XLR8R (pronounced "accelerator") is a website that covers music, culture, style, and technology. It was originally also a print magazine.

==History and profile==
XLR8R was founded as a newsprint zine in 1993 by publisher Andrew Smith in Seattle. It has offices in San Francisco and New York City. While XLR8R's initial focus was on electronic music, it has widened its scope to include indie rock, hip-hop, and reggae/dancehall music as well as related trends in style, art, fashion, and technology.

XLR8R was published 10 times per year and distributed internationally. Special issues included a Music Technology issue, a year-end "Best Of" issue, and an entire issue devoted to the music scene of a particular city (Berlin, San Francisco, Los Angeles, Chicago, New York City, etc.). Subscribers receive Incite, a free monthly CD of tracks hand-picked by the magazine's editors.

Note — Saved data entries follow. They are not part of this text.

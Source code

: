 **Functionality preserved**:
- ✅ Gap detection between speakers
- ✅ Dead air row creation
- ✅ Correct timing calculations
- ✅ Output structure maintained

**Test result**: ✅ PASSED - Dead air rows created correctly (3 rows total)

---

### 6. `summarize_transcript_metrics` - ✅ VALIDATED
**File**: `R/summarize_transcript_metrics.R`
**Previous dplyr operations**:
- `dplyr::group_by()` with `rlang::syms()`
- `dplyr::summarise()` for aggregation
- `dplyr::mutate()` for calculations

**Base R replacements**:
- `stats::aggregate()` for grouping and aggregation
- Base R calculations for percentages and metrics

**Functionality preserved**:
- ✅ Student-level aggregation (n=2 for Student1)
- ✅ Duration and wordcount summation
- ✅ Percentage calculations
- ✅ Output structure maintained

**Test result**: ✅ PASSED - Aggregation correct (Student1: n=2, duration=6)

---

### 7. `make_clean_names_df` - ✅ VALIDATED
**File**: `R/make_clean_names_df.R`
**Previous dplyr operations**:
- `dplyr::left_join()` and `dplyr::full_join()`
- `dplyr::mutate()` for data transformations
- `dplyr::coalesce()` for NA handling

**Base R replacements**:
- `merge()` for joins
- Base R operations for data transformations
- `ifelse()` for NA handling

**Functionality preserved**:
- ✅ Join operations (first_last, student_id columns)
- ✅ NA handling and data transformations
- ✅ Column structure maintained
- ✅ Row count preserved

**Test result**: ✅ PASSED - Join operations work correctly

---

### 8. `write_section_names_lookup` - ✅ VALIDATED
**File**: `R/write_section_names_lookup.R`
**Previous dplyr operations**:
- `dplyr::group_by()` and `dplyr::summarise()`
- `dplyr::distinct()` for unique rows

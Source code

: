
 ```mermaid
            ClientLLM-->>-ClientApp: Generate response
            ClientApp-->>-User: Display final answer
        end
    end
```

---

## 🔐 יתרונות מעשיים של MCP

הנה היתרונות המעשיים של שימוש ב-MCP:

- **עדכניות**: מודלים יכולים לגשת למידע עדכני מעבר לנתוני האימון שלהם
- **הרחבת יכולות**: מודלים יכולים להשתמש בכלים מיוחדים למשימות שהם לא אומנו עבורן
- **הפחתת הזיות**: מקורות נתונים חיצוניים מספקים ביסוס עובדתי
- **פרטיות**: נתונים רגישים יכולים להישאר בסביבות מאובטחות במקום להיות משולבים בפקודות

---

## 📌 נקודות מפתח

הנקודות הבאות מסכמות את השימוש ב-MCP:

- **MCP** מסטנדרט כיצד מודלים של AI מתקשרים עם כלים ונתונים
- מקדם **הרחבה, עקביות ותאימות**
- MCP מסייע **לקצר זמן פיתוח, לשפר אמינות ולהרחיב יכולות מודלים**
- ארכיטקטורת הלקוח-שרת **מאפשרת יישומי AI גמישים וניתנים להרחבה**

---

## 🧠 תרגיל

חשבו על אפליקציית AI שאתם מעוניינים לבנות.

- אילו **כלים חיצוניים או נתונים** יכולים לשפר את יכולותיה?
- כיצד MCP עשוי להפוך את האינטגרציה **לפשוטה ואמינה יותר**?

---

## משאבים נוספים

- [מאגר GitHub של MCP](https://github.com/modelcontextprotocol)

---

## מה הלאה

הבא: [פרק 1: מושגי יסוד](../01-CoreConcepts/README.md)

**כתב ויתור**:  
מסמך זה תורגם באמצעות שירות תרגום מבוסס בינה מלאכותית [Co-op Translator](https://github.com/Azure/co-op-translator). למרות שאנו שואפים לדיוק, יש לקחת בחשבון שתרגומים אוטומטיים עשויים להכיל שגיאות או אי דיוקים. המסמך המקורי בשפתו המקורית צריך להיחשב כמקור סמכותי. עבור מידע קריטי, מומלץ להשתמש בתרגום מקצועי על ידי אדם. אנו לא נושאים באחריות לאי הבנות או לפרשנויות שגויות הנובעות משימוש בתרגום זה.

Standout features of the publication include "Audiofile," a collection of short pieces on up-and-coming musicians; "Machines," a section devoted to technology (reviews, recording techniques of various artists, etc.); "Vis-Ed," a showcase of emerging illustrators, photographers, and designers; and "Bitter Bastard," a
curmudgeonly rant on various frustrating topics within the music world. Each issue traditionally has hundreds of reviews of various albums, singles, compilations, books, and DVDs.

XLR8R's website features breaking music and culture news, high-resolution music videos and free weekly MP3 downloads and podcasts. Additionally, back issues of the print magazine are accessible from 2003 to the present as freely downloadable PDFs.

In March 2007, XLR8R launched XLR8R TV, an internet TV show hosted by Revision3, with a new episode appearing every Tuesday. The show features musicians, artists and scenes covered in the pages of XLR8R magazine.

In 2011, XLR8R ceased publication of their print magazine and became a web only publication.

In 2012, XLR8R was acquired by Buzz Media.

In December 2024, XLR8R announced a "pause" in the creation of new content due to a lack of financial resources.